# 3month Holestein Calf



## RIRss (Nov 14, 2010)

I just found a 3 month old calf for sale, he is a Holestein Bull. He looks like hes in good shape and has had all of his shots and check-ups. I was just wanting to know what should I feed him and how much weight will he pack on from now to about August of next year? 

Thanks,
RIRss


----------



## Joost deGroot (Nov 17, 2010)

Hi RIRss,

You can feed him just with forages, but then it won't grow so fast. So it just depends on what you want to do with it. Do you want to raise it for its meat, or just for fun? If you want to raise it for its meat then I would suggest to give it also some concentrate feed as well.
The weight gain will also depend on what you will feed it. 

A rough estimate would be: birth weight is around 50 kg, when fed with extra concentrate you can have an average weight gain per week of 5 kg. A year later this calf could then weigh about 300 kg.


----------



## goodhors (Nov 17, 2010)

If you castrate the calf, he will gain better for you.  Gain goes into meat, not affected by hormones of an intact male as he gets older.


----------



## jhm47 (Nov 17, 2010)

DEFINITELY have him castrated.  Holstein bulls are notoriously dangerous, and many people have been killed by them.  That cute little calf of today can turn into a killing machine when he reaches puberty (around 9 - 10 months).  Also have him dehorned.  Horns are very dangerous, even if the animal is tame.  
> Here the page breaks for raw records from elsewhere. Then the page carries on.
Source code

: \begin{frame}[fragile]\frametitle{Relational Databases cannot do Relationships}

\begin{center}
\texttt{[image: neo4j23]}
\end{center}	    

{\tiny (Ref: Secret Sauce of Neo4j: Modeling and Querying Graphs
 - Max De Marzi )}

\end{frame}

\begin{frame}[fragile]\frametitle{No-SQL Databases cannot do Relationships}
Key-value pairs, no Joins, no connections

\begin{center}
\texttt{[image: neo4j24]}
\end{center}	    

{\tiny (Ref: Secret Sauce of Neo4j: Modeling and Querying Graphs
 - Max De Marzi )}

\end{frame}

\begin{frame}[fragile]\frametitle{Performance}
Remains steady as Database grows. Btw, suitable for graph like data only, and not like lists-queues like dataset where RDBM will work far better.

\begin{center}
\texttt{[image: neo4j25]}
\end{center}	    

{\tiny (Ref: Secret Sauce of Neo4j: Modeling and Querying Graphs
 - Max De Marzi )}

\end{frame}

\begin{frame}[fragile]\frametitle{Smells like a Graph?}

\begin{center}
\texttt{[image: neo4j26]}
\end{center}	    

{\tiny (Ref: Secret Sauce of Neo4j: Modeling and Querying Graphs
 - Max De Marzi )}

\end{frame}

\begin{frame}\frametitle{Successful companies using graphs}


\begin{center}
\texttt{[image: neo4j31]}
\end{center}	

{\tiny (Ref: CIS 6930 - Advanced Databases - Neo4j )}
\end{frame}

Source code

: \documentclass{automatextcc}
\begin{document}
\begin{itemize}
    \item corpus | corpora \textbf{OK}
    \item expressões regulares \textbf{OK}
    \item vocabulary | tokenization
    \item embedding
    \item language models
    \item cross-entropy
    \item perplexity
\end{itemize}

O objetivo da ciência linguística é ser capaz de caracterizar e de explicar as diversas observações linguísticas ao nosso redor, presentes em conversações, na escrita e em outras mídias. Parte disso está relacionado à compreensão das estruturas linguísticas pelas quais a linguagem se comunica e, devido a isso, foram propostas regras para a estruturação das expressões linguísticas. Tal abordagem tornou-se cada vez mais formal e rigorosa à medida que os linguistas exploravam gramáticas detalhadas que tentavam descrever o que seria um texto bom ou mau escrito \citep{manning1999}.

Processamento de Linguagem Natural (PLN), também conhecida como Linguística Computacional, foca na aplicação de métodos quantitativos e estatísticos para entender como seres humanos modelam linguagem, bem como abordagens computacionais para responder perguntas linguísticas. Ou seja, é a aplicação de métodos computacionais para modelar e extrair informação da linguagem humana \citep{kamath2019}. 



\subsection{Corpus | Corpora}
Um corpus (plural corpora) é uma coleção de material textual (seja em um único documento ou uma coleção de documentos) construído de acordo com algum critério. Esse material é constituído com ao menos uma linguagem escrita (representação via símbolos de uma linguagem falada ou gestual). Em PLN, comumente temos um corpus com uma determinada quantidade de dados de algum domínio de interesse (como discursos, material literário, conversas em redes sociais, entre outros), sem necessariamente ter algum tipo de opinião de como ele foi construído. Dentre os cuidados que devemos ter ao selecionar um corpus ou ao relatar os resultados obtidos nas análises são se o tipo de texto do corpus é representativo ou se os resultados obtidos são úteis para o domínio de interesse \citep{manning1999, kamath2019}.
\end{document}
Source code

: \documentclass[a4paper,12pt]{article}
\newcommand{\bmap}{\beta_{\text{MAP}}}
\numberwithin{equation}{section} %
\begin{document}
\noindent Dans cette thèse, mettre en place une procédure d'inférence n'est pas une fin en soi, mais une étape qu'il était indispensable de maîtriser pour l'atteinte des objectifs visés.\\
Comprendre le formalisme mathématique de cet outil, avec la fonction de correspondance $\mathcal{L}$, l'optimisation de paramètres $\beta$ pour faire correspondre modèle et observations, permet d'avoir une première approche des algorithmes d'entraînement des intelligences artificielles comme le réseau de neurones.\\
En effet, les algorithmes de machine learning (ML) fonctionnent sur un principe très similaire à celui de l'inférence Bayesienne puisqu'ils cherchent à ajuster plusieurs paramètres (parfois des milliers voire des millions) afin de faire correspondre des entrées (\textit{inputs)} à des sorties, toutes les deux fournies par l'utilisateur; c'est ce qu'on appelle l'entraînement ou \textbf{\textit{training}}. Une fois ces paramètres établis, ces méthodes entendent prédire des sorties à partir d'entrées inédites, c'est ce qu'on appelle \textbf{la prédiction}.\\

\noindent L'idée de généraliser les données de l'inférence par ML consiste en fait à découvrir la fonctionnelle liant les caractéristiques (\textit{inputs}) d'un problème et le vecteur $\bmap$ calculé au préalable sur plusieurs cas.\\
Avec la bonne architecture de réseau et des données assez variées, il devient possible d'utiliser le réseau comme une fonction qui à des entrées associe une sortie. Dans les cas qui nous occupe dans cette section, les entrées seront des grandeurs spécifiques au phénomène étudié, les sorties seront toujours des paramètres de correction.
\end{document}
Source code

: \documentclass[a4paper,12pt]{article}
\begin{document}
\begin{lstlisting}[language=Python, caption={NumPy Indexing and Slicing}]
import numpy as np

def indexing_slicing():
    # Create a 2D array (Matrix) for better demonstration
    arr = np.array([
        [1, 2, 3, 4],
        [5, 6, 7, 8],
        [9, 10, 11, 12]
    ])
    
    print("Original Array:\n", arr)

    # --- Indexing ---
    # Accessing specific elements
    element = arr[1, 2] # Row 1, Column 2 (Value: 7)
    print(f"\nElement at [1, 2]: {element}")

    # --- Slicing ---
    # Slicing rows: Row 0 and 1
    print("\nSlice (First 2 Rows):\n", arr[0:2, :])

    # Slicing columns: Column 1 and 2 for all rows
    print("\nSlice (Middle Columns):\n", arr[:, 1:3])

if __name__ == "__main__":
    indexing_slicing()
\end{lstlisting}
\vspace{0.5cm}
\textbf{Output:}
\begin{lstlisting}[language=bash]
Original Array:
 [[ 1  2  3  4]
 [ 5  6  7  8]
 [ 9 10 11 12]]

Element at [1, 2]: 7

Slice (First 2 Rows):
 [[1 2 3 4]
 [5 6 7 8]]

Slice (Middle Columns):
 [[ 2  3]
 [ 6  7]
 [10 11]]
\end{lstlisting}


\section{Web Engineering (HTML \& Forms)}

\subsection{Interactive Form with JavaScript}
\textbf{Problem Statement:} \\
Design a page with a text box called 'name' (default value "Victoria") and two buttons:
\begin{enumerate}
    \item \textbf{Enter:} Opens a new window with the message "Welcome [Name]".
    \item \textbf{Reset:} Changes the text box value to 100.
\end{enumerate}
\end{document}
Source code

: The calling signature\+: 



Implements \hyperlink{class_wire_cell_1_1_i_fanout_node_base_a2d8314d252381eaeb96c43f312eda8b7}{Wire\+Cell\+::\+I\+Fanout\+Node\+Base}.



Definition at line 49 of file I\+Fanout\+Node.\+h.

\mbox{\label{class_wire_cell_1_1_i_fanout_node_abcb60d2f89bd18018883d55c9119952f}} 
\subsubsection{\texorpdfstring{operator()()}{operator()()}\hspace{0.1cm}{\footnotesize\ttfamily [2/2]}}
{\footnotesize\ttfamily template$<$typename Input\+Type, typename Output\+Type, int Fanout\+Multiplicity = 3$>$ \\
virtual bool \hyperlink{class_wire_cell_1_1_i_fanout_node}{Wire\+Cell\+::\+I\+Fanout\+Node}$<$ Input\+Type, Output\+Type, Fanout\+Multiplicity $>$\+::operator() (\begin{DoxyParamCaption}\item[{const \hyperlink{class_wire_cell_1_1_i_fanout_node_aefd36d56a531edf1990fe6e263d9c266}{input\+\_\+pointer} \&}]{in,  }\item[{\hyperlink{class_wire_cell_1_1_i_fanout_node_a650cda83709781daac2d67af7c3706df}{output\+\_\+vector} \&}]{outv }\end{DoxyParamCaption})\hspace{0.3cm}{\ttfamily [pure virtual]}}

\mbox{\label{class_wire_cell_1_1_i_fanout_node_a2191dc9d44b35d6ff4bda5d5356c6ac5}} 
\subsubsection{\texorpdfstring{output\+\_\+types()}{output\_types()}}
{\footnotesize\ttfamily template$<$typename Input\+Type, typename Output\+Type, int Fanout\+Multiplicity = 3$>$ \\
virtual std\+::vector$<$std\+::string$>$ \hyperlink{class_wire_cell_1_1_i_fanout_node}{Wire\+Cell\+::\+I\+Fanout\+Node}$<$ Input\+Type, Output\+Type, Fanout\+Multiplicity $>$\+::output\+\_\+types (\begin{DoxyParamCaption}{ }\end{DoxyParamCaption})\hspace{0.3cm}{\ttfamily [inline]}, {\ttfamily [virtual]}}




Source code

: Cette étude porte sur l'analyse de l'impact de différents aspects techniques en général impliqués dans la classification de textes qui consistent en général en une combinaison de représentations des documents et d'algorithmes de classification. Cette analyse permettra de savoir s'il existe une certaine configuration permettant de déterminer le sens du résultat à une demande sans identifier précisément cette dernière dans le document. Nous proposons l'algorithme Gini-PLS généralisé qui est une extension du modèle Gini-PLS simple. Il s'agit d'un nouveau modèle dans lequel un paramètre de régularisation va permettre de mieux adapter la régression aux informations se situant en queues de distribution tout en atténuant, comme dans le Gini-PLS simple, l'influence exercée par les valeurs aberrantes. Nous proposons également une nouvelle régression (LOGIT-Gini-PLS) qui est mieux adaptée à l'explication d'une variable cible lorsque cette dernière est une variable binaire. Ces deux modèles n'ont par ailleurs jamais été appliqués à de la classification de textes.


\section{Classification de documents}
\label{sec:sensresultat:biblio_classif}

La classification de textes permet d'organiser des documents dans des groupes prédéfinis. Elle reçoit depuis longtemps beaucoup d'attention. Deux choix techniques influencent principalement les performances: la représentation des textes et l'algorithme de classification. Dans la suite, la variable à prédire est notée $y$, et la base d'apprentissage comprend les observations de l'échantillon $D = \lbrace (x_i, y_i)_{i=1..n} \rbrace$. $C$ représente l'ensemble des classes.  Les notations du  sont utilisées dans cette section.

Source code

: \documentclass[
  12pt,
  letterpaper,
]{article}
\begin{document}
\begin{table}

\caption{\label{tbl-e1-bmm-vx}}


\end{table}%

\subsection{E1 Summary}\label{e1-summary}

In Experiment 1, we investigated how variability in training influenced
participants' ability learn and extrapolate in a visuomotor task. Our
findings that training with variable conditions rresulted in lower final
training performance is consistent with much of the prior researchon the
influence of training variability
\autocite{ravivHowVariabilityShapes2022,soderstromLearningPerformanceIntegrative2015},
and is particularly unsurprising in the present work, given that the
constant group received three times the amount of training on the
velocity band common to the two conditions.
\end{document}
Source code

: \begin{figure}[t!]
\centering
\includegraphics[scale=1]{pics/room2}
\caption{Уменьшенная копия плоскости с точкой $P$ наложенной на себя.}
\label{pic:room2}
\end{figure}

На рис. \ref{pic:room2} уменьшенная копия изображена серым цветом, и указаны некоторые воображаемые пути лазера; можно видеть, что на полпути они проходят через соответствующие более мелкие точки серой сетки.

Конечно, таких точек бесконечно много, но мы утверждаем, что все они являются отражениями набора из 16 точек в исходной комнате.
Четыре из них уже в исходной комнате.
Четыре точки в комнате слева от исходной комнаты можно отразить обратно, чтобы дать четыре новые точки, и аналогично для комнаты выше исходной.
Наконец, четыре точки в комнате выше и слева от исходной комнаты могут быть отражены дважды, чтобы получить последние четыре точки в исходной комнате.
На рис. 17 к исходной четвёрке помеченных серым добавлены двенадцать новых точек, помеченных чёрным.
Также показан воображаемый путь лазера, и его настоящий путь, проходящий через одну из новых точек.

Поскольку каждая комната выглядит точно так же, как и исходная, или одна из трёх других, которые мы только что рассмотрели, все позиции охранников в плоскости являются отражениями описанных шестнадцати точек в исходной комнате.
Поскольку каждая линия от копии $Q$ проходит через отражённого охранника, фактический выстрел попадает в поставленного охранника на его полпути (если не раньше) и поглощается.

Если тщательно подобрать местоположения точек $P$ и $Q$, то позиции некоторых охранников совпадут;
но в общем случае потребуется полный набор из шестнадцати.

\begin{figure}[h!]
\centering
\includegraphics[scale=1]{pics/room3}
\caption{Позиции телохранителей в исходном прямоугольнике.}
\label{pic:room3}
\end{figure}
As to his gaining weight, I would definitely give him a good amount of grain.  Holsteins are not nearly as efficient as beef animals in converting forages to meat.  You don't need to spend the extra $$$ on calf starter if he's already 3 months old.  Just get him eating corn, and he will grow quickly.  Be sure to also give him good quality green hay, and you will have lots of tasty beef in August.  Good luck!


----------



## RIRss (Nov 17, 2010)

Okkay thanks all.
I have heard that that holsteins arent good for beef. Im not in a rush to get a cow to make him meat, just looking around to see what there is. I not to sure about cow breeds so I need your guys help. What type of breed should I be looking for, male or female? I have fencing and everyhing else done just need the cow.

Any info will help.
Thanks,
RIRss


----------



## jhm47 (Nov 17, 2010)

Holsteins have excellent meat, but they need to be fed grain in order to have some marbling.  Beef breeds include:  Angus, Simmental, Gelbveih, Hereford, Charolais, and a host of other breeds that are not quite as popular.


----------



## RIRss (Nov 19, 2010)

Well I have to see whats breeds are around my area. Will field fencing work for the cattle its about 5-6ft tall and has 1 strip of barbed wire on top?
The best thing I have found around my area for good calfs is Macarthur milk plant. It is about 1hour away and they say they give away the baby boys for free.

Thanks,
RIRss


----------